Andrew’s journey is an emotional one every bit as much as a physical one, dogged initially by frustration at how far the reality differs from his expectations, and by an intermittent sense of fear that he mistakes for weakness. As he transforms from an introverted boy from Pinner into Mad Mountain Jack, he learns to embrace these wild landscapes for what they are, and to trust fear as an invaluable primal instinct.
Knife edge arêtes are not only to be found underfoot, Andrew’s journey takes him along the thin divide between the ecstatic liberty of solitude and the gnawing hunger of loneliness.
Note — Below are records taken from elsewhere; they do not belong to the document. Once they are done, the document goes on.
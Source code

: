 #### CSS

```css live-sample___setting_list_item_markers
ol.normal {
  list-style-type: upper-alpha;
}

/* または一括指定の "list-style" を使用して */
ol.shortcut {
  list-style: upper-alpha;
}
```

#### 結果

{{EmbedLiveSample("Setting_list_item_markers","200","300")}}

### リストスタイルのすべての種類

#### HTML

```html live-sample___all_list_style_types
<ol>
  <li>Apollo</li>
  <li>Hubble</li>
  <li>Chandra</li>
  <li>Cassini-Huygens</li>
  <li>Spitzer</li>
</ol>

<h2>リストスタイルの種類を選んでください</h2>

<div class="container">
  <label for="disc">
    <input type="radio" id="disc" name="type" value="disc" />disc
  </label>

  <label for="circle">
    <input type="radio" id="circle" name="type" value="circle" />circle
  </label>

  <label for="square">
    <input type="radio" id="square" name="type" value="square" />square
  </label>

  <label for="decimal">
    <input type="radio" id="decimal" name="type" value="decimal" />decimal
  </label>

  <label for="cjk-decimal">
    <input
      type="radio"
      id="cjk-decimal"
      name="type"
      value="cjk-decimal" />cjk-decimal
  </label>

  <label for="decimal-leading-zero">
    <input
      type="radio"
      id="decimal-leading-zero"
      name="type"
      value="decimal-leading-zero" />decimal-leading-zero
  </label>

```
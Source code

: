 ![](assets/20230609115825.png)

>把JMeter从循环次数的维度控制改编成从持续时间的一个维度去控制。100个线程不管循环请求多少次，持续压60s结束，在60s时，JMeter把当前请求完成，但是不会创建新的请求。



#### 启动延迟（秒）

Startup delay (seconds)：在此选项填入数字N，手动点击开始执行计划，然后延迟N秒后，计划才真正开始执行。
These emotions are variously amplified by his encounters with people: the dumbfounded Calabrians, perpetually asking “Dove Vai?” (where are you going); the mountain shepherds who exude the deepest contentment, gloriously free from all modern comforts; the brief reunions with family that induce aching homesickness; and Graziella and Flavio who steal his heart, then break it with a tale guaranteed to raise a tear (unless your heart is harder than The Dolomites themselves).
Terrill is a fine writer who evokes every nuance of his journey in vivid detail. As readers, we can almost smell the beech woods and the wild flower meadows, almost taste the pure mountain air. We share his elation on the summits, his hopes and concerns about ecology, his exhilaration and self-doubt, and his dogged determination to press on whatever hurdle lies in the path.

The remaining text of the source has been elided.